A Globo, entretanto, decidiu criar uma programação “própria” para os estados com fuso diferente de Brasília, onde não mais se transmitiria ao vivo os jogos de futebol realizados no meio da semana. Como responsável pela desagradável mudança - afinal, ninguém quer ver as partidas em VT -, a Globo apontou justamente a classificação indicativa. Não disse, contudo, o mais importante: que transmissões esportivas – assim como telejornais – não passam por classificação e podem ser transmitidos em qualquer horário. A decisão de não transmitir os jogos foi exclusivamente da empresa. Chantagem de grande impacto nos parlamentares, pelo menos naqueles que votaram sabendo do que se tratava a matéria em pauta.
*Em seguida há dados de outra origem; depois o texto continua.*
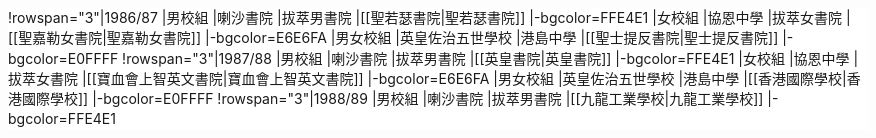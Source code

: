 !rowspan="3"|1986/87
|男校組
|喇沙書院
|拔萃男書院
|[[聖若瑟書院|聖若瑟書院]]
|-bgcolor=FFE4E1
|女校組
|協恩中學
|拔萃女書院
|[[聖嘉勒女書院|聖嘉勒女書院]]
|-bgcolor=E6E6FA
|男女校組
|英皇佐治五世學校
|港島中學
|[[聖士提反書院|聖士提反書院]] 
|-bgcolor=E0FFFF
!rowspan="3"|1987/88
|男校組
|喇沙書院
|拔萃男書院
|[[英皇書院|英皇書院]]
|-bgcolor=FFE4E1
|女校組
|協恩中學
|拔萃女書院
|[[寶血會上智英文書院|寶血會上智英文書院]]
|-bgcolor=E6E6FA
|男女校組
|英皇佐治五世學校
|港島中學
|[[香港國際學校|香港國際學校]]
|-bgcolor=E0FFFF
!rowspan="3"|1988/89
|男校組
|喇沙書院
|拔萃男書院
|[[九龍工業學校|九龍工業學校]]
|-bgcolor=FFE4E1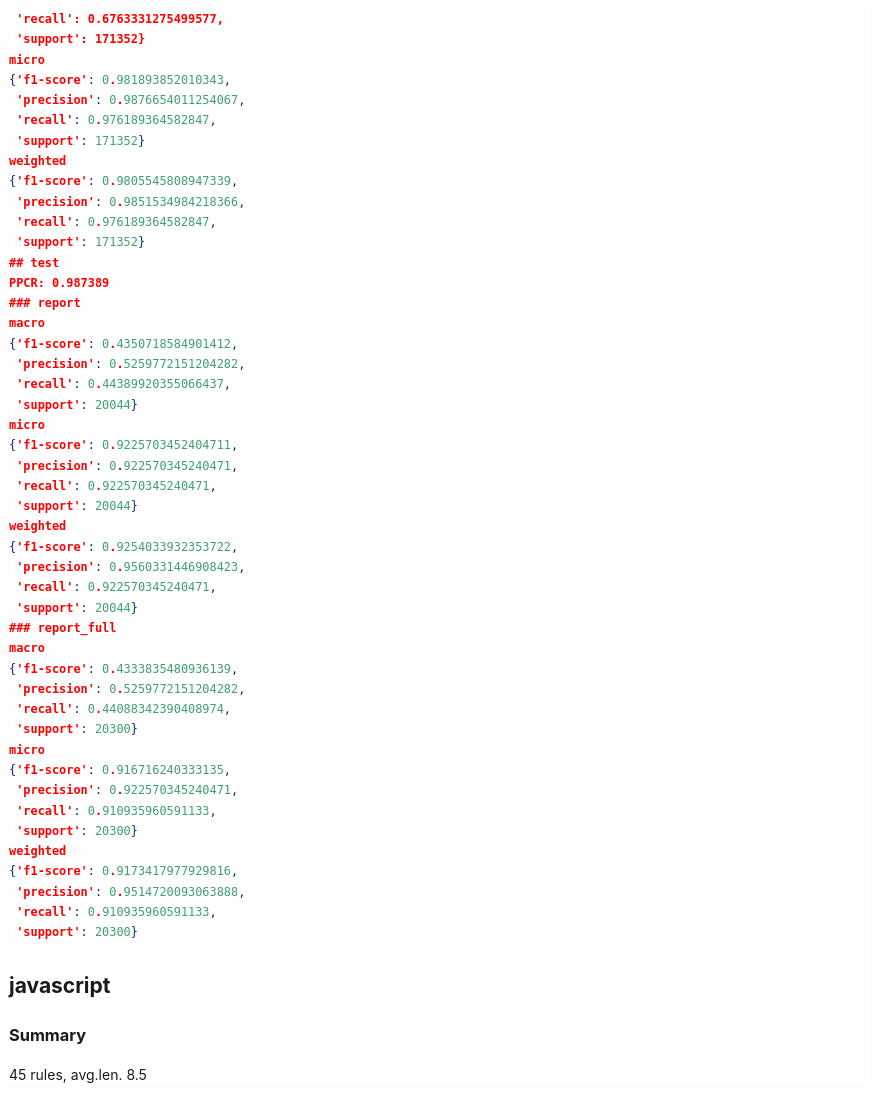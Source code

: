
 ```json
 'recall': 0.6763331275499577,
 'support': 171352}
micro
{'f1-score': 0.981893852010343,
 'precision': 0.9876654011254067,
 'recall': 0.976189364582847,
 'support': 171352}
weighted
{'f1-score': 0.9805545808947339,
 'precision': 0.9851534984218366,
 'recall': 0.976189364582847,
 'support': 171352}
## test
PPCR: 0.987389
### report
macro
{'f1-score': 0.4350718584901412,
 'precision': 0.5259772151204282,
 'recall': 0.44389920355066437,
 'support': 20044}
micro
{'f1-score': 0.9225703452404711,
 'precision': 0.922570345240471,
 'recall': 0.922570345240471,
 'support': 20044}
weighted
{'f1-score': 0.9254033932353722,
 'precision': 0.9560331446908423,
 'recall': 0.922570345240471,
 'support': 20044}
### report_full
macro
{'f1-score': 0.4333835480936139,
 'precision': 0.5259772151204282,
 'recall': 0.44088342390408974,
 'support': 20300}
micro
{'f1-score': 0.916716240333135,
 'precision': 0.922570345240471,
 'recall': 0.910935960591133,
 'support': 20300}
weighted
{'f1-score': 0.9173417977929816,
 'precision': 0.9514720093063888,
 'recall': 0.910935960591133,
 'support': 20300}
```

## javascript
### Summary
45 rules, avg.len. 8.5

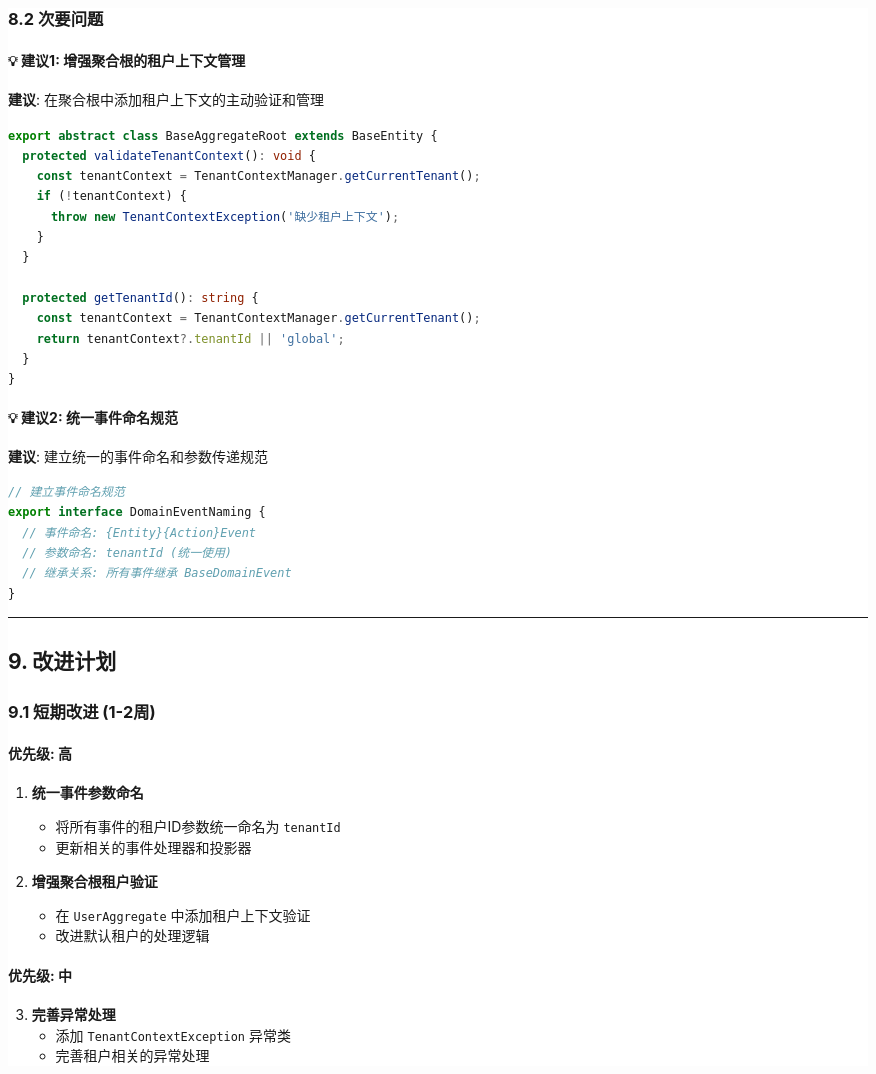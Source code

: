 ### 8.2 次要问题

#### 💡 建议1: 增强聚合根的租户上下文管理

**建议**: 在聚合根中添加租户上下文的主动验证和管理

```typescript
export abstract class BaseAggregateRoot extends BaseEntity {
  protected validateTenantContext(): void {
    const tenantContext = TenantContextManager.getCurrentTenant();
    if (!tenantContext) {
      throw new TenantContextException('缺少租户上下文');
    }
  }

  protected getTenantId(): string {
    const tenantContext = TenantContextManager.getCurrentTenant();
    return tenantContext?.tenantId || 'global';
  }
}
```

#### 💡 建议2: 统一事件命名规范

**建议**: 建立统一的事件命名和参数传递规范

```typescript
// 建立事件命名规范
export interface DomainEventNaming {
  // 事件命名: {Entity}{Action}Event
  // 参数命名: tenantId (统一使用)
  // 继承关系: 所有事件继承 BaseDomainEvent
}
```

---

## 9. 改进计划

### 9.1 短期改进 (1-2周)

#### 优先级: 高

1. **统一事件参数命名**
   - 将所有事件的租户ID参数统一命名为 `tenantId`
   - 更新相关的事件处理器和投影器

2. **增强聚合根租户验证**
   - 在 `UserAggregate` 中添加租户上下文验证
   - 改进默认租户的处理逻辑

#### 优先级: 中

3. **完善异常处理**
   - 添加 `TenantContextException` 异常类
   - 完善租户相关的异常处理
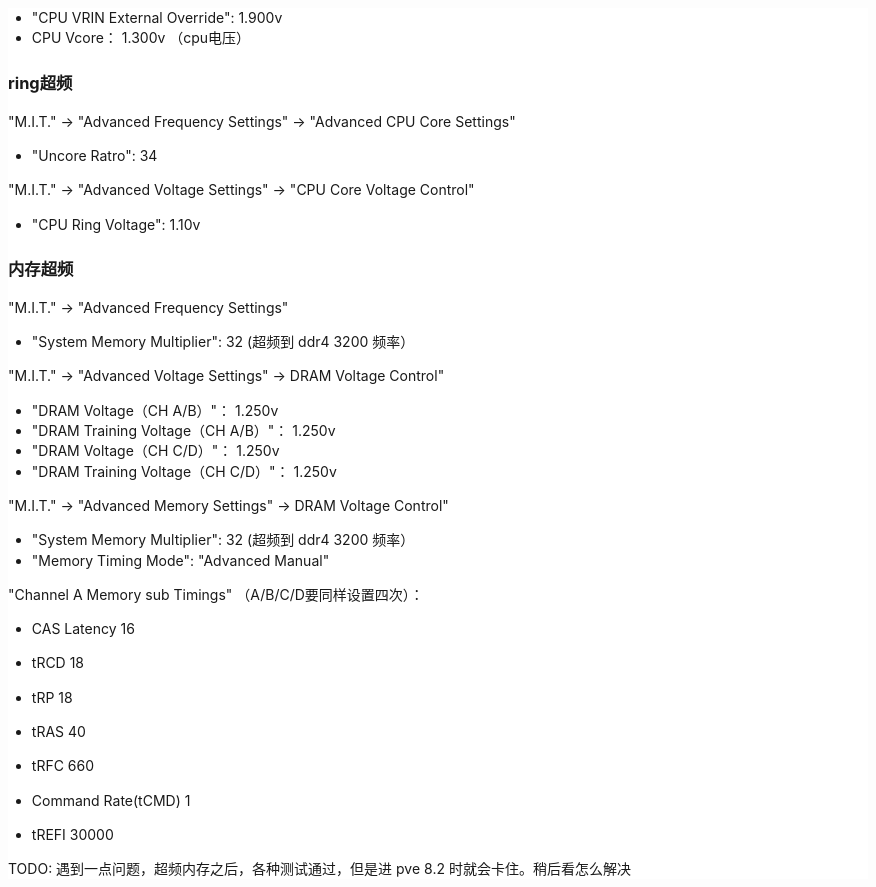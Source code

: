 - "CPU VRIN External Override": 1.900v
- CPU Vcore： 1.300v （cpu电压）



### ring超频

"M.I.T." -> "Advanced Frequency Settings" -> "Advanced CPU Core Settings"

- "Uncore Ratro": 34

"M.I.T." -> "Advanced Voltage Settings" -> "CPU Core Voltage Control"

- "CPU Ring Voltage": 1.10v


### 内存超频

"M.I.T." -> "Advanced Frequency Settings"

- "System Memory Multiplier": 32 (超频到 ddr4 3200 频率）


"M.I.T." -> "Advanced Voltage Settings" -> DRAM Voltage Control"

- "DRAM Voltage（CH A/B）"： 1.250v
- "DRAM Training  Voltage（CH A/B）"： 1.250v
- "DRAM Voltage（CH C/D）"： 1.250v
- "DRAM Training  Voltage（CH C/D）"： 1.250v

"M.I.T." -> "Advanced Memory Settings" -> DRAM Voltage Control"

- "System Memory Multiplier": 32 (超频到 ddr4 3200 频率）
- "Memory Timing Mode": "Advanced Manual"

"Channel A Memory sub Timings" （A/B/C/D要同样设置四次）：

- CAS Latency 16
- tRCD  18
- tRP 18
- tRAS 40

- tRFC 660
- Command Rate(tCMD) 1 


- tREFI 30000

TODO: 遇到一点问题，超频内存之后，各种测试通过，但是进 pve 8.2 时就会卡住。稍后看怎么解决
Mas para que adaptar a programação se, afinal, é bem mais fácil, rápido e econômico para a empresa mudar o fuso horário destas regiões? O Ombuds PE, que faz o monitoramento permanente da mídia, referindo-se ao fato, lembrou com propriedade a anedota do prefeito que, para instalar uma caixa d’água num lugar inadequado, cogitou revogar a lei da gravidade. Com a diferença que, no caso em questão, Congresso e Governo Federal foram até o fim.

Constava da versão original do PL a realização de plebiscito popular para permitir uma decisão soberana de seus habitantes em relação à alteração. A proposta, entretanto, foi suprimida na última versão do projeto, aprovado na típica 'calada da noite', sem qualquer aviso prévio, entrando na pauta como se fosse matéria de segurança nacional.

Irresponsabilidade

A mudança irá afetar de que maneira as populações dessas regiões? Para essa questão - a mais relevante, é evidente - não há respostas. Não se trata, a priori, de ser contra possíveis alterações no fuso horário destas regiões. Trata-se, sim, de afirmar que sem amplo debate não é possível dimensionar seu impacto, tornando a sanção do projeto pelo Presidente da República ato da mais profunda irresponsabilidade.

A necessidade óbvia de que algo dessa natureza passe por discussão com a comunidade científica - pois trará impactos do ponto de vista biológico, social e econômico - foi desconsiderada. Negou-se, ainda, a importância de se analisar exemplos recentes como o que causou prejuízos aos habitantes de Portugal, que foi obrigado a retornar ao seu fuso horário original após tê-lo alterado em 1992 (quando de seu ingresso na União Européia).

Congresso e governo também desconsideraram o potencial aumento no consumo de energia ocasionado pela mudança. Estes estados da federação, vale lembrar, não promovem o chamado “horário de verão”, já que estudos evidenciam - e o governo sabe disso, claro - que adiantar em uma hora o relógio nestas regiões não promoveria a economia de energia, mas sim aumentaria seu consumo.

As questões vão além: geógrafos e médicos especialistas em saúde pública ouvidos pelo Observatório do Direito à Comunicação apontam prováveis impactos no metabolismo da população dessas regiões, em especial nas crianças, com possíveis resultados negativos, como a perda de rendimento nas atividades escolares. Com a sanção da medida, parcela substancial destas comunidades terá suas primeiras atividades do dia ainda no escuro, com alterações biológicas que podem provocar diferentes transtornos de saúde, ocasionando, por exemplo, aumento no consumo de medicamentos estimulantes e relaxantes.

Tudo isso foi ignorado pelos parlamentares e por Lula, em nome da novela das oito.

A irresponsabilidade e submissão dos que participaram da aprovação e sanção desta lei, por sorte, pode ser parcialmente amenizada por algo muito mais poderoso que a Globo: a natureza. Em uma região marcada pelo ritmo da floresta e do Equador, a vida continuará correndo segundo as exatas 12 horas em que o sol ilumina o céu todos os dias do ano. Sim, caros senadores, caro presidente: quem acorda os brasileiros da Região Norte é o sol, não o Bom Dia Brasil. A diferença é que agora estas crianças, no que diz respeito aos seus direitos, valem oficialmente uma hora a menos.